Iklan

/

Iklan

Jiwa yang Tenang

Redaksi Mimbar.News
Selasa, 30 Juni 2020, 11:20 WIB Last Updated 2020-09-13T13:12:30Z
Oleh: Indra Syarif (Pendidik)

"Tenangkanlah jiwamu dari urusan duniawi sebab apa yang telah dijanjikan Allah, janganlah kamu turut memikirkannya." (Syekh Ibnu Atha'illah As Sakandari, Telaga Ma'rifat, hal 20).

Ketenangan dalam hidup dirasa adalah sesuatu yang sangat berharga dalam hidup ini. Bayangkan, segala bentuk kemewahan tidak mampu menghadirkannya jikalau tidak disertai dengan keadaan jiwa yang tenang. Dalam masalah jiwa yang tenang ini, faktornya adalah seberapa kuat akses jiwa itu sendiri dengan Allah Swt. Ikhtiar mendekati Allah adalah proses yang menenangkan bagi siapapun yang melakukannya. Karena pada fase itu, ada kerinduan kepada Allah Swt yang menghadirkan keyakinan pada rahmat dan berkah Allah Swt, sisi inilah yang akan mewujudkan ketenangan itu.

Menurut Syekh Ibnu Atha'illah, kerisauan jiwa disebabkan karena permainan pikiran. Pikiran selalu was-was mengkhawatirkan apa yang akan terjadi di waktu mendatang. Zaman inipun semakin membawa pada kerisauan pada kebutuhan hidup, maka yang kita saksikan adalah tidak sedikit manusia lalu "berebutan" dengan cara yang salah dalam upaya memperoleh kebutuhan hidup. Sementara menurut beliau, orang-orang yang telah memiliki ketajaman mata hati akan berpegang pada firman Allah surah Ath-Thalaq ayat  3 sebagai mana artinya : "Sesungguhnya Allah melaksanakan urusan-Nya. Sungguh Allah telah mengadakan ketentuan bagi setiap sesuatu."

Hamba yang terpilih ditajamkan mata hatinya akan lebih memprioritaskan kewajibannya sebagai hamba beribadah kepada Allah Swt daripada selalu disibukkan "mengurusi" urusan Allah SWT. Sarana dan prasarana penghidupan semua makhluk akan ditanggung oleh Sang Khaliq Allah Swt.

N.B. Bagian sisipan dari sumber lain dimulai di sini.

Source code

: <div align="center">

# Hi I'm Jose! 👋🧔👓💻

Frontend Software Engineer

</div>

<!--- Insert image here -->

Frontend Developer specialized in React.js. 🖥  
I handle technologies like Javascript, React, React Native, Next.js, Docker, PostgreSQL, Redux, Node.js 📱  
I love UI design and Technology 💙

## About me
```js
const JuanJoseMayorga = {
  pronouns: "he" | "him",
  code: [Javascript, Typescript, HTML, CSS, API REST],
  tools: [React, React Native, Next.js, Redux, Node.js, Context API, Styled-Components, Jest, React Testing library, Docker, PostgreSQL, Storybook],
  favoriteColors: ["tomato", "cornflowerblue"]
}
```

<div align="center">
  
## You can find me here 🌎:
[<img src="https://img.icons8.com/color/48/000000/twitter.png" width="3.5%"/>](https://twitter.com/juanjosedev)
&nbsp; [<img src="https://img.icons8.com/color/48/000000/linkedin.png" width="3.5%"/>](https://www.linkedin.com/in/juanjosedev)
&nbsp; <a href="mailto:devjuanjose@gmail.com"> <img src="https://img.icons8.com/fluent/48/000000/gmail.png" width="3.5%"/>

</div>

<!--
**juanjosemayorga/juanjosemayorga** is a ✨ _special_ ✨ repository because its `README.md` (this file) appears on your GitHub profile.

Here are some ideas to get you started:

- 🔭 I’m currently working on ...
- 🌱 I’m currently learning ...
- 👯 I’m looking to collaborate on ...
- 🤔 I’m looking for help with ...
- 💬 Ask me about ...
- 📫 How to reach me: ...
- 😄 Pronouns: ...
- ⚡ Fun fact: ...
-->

Zaman ini, arah hidup menjadi sesuatu yang dominan berkiblat pada materialisme. Segala bentuk penghayatan manusia tidak lagi dipenuhi dengan orientasi luhur yang bersifat rohaniah, tetapi berambisi pada pemenuhan selera jasmaniahnya yang tak pernah puas. Selalu saja dalam kehidupan sosial jika ditelisik dengan cermat, akar masalahnya ada pada obsesi materialisme seseorang maupun sebuah komunitas tertentu. Bahkan pada sisi yang secara simbol merupakan perbuatan luhur (agama) diplesetkan mengarah pada obsesi rendah yang diurai sebelumnya (syahwat).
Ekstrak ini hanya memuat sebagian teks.